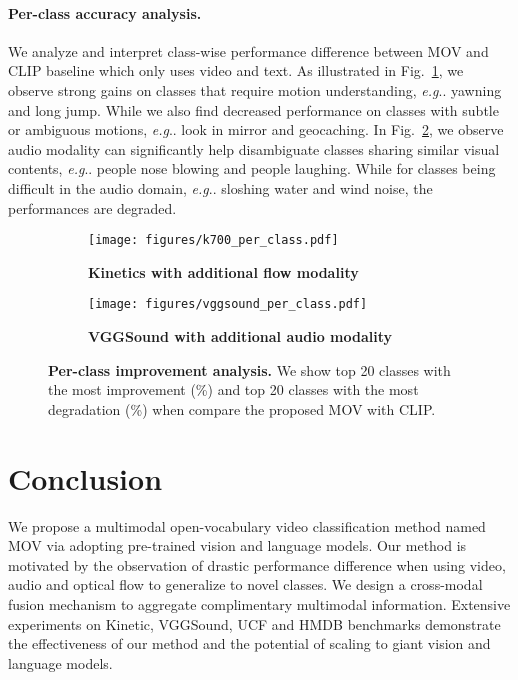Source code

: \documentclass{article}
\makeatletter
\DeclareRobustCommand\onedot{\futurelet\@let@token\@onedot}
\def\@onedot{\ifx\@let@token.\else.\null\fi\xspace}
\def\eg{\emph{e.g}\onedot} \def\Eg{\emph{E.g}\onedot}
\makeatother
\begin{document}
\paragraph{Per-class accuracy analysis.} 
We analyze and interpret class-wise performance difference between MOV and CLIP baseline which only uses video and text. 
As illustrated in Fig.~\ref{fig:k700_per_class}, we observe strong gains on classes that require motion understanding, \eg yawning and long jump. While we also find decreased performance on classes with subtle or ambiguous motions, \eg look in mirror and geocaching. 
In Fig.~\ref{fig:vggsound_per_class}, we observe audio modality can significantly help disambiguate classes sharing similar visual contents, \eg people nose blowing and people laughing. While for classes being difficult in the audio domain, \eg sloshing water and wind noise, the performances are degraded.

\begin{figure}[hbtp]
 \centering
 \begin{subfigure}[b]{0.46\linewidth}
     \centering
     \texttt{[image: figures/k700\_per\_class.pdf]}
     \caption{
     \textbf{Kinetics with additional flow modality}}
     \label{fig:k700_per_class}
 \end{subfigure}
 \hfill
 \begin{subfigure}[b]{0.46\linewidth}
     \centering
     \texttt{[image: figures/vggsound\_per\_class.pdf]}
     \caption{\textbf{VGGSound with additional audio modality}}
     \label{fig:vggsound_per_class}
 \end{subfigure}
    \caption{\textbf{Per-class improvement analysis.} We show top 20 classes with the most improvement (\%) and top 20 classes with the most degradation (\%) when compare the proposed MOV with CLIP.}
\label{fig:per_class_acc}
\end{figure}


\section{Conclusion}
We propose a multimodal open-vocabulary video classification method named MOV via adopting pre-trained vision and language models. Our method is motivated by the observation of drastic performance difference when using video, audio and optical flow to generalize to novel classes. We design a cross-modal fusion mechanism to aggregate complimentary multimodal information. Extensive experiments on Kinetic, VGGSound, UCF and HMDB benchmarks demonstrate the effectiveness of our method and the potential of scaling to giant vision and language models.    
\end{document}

• Work to be completed: Lines in the records above that carry the word "onedot" are to be located and copied.

• Answer to the exercise:
\DeclareRobustCommand\onedot{\futurelet\@let@token\@onedot}
\def\@onedot{\ifx\@let@token.\else.\null\fi\xspace}
\def\eg{\emph{e.g}\onedot} \def\Eg{\emph{E.g}\onedot}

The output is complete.